● **YOUR TASK**: In your copy, include every entry exactly as written but no pictures.

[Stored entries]
=== Begin Enclosure ===
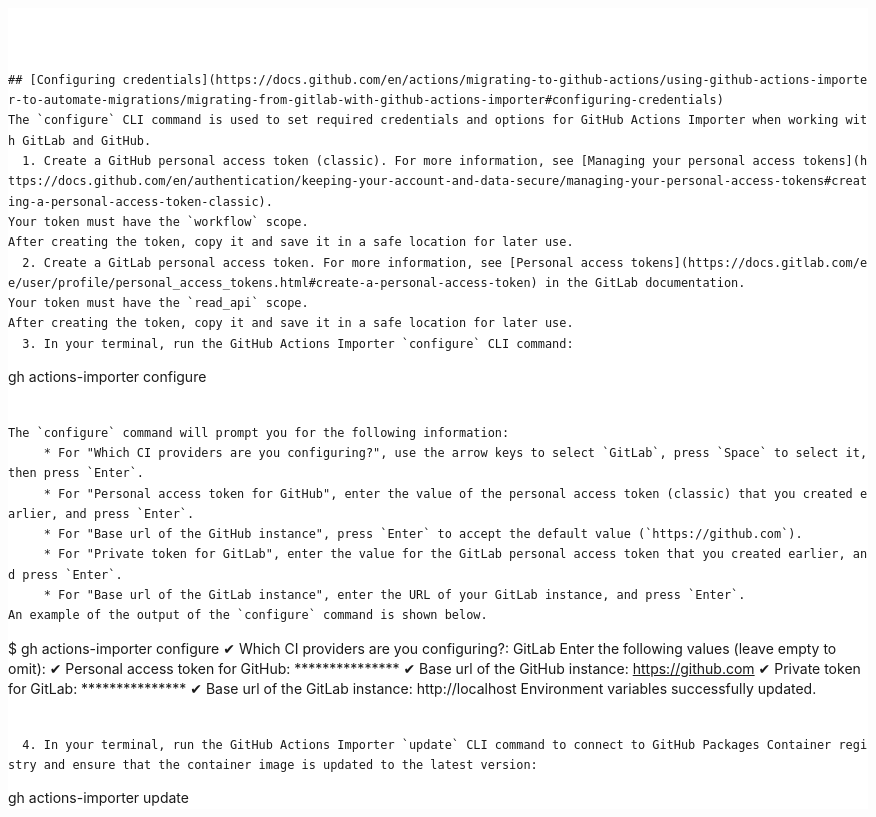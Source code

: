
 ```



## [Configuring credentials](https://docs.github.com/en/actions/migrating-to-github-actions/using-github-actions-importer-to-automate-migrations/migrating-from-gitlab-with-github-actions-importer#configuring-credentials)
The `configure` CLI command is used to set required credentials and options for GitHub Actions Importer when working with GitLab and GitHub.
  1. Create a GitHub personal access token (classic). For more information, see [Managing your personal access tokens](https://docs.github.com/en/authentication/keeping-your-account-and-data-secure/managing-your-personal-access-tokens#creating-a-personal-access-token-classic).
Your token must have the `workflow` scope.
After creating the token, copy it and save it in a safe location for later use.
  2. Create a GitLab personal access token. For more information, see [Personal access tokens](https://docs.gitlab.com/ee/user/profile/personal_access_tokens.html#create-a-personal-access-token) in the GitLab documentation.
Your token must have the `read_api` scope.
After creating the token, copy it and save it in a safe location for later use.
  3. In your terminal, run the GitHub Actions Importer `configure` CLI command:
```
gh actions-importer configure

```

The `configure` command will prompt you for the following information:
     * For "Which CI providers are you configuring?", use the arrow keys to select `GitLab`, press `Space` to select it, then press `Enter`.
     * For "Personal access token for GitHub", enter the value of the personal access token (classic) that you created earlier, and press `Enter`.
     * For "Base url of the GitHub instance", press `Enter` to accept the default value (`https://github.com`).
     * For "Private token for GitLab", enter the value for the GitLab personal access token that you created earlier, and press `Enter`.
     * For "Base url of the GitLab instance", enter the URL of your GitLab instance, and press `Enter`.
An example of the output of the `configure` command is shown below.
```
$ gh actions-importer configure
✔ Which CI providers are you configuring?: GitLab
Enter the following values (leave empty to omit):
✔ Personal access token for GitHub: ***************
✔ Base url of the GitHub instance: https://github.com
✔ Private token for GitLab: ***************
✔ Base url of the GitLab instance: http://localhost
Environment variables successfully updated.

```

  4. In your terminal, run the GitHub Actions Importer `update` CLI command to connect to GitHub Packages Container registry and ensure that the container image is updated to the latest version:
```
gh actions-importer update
=== End Enclosure ===
● **EXPECTED ANSWER**:
Source code

:
 ```



## [Configuring credentials](https://docs.github.com/en/actions/migrating-to-github-actions/using-github-actions-importer-to-automate-migrations/migrating-from-gitlab-with-github-actions-importer#configuring-credentials)
The `configure` CLI command is used to set required credentials and options for GitHub Actions Importer when working with GitLab and GitHub.
  1. Create a GitHub personal access token (classic). For more information, see [Managing your personal access tokens](https://docs.github.com/en/authentication/keeping-your-account-and-data-secure/managing-your-personal-access-tokens#creating-a-personal-access-token-classic).
Your token must have the `workflow` scope.
After creating the token, copy it and save it in a safe location for later use.
  2. Create a GitLab personal access token. For more information, see [Personal access tokens](https://docs.gitlab.com/ee/user/profile/personal_access_tokens.html#create-a-personal-access-token) in the GitLab documentation.
Your token must have the `read_api` scope.
After creating the token, copy it and save it in a safe location for later use.
  3. In your terminal, run the GitHub Actions Importer `configure` CLI command:
```
gh actions-importer configure

```

The `configure` command will prompt you for the following information:
     * For "Which CI providers are you configuring?", use the arrow keys to select `GitLab`, press `Space` to select it, then press `Enter`.
     * For "Personal access token for GitHub", enter the value of the personal access token (classic) that you created earlier, and press `Enter`.
     * For "Base url of the GitHub instance", press `Enter` to accept the default value (`https://github.com`).
     * For "Private token for GitLab", enter the value for the GitLab personal access token that you created earlier, and press `Enter`.
     * For "Base url of the GitLab instance", enter the URL of your GitLab instance, and press `Enter`.
An example of the output of the `configure` command is shown below.
```
$ gh actions-importer configure
✔ Which CI providers are you configuring?: GitLab
Enter the following values (leave empty to omit):
✔ Personal access token for GitHub: ***************
✔ Base url of the GitHub instance: https://github.com
✔ Private token for GitLab: ***************
✔ Base url of the GitLab instance: http://localhost
Environment variables successfully updated.

```

  4. In your terminal, run the GitHub Actions Importer `update` CLI command to connect to GitHub Packages Container registry and ensure that the container image is updated to the latest version:
```
gh actions-importer update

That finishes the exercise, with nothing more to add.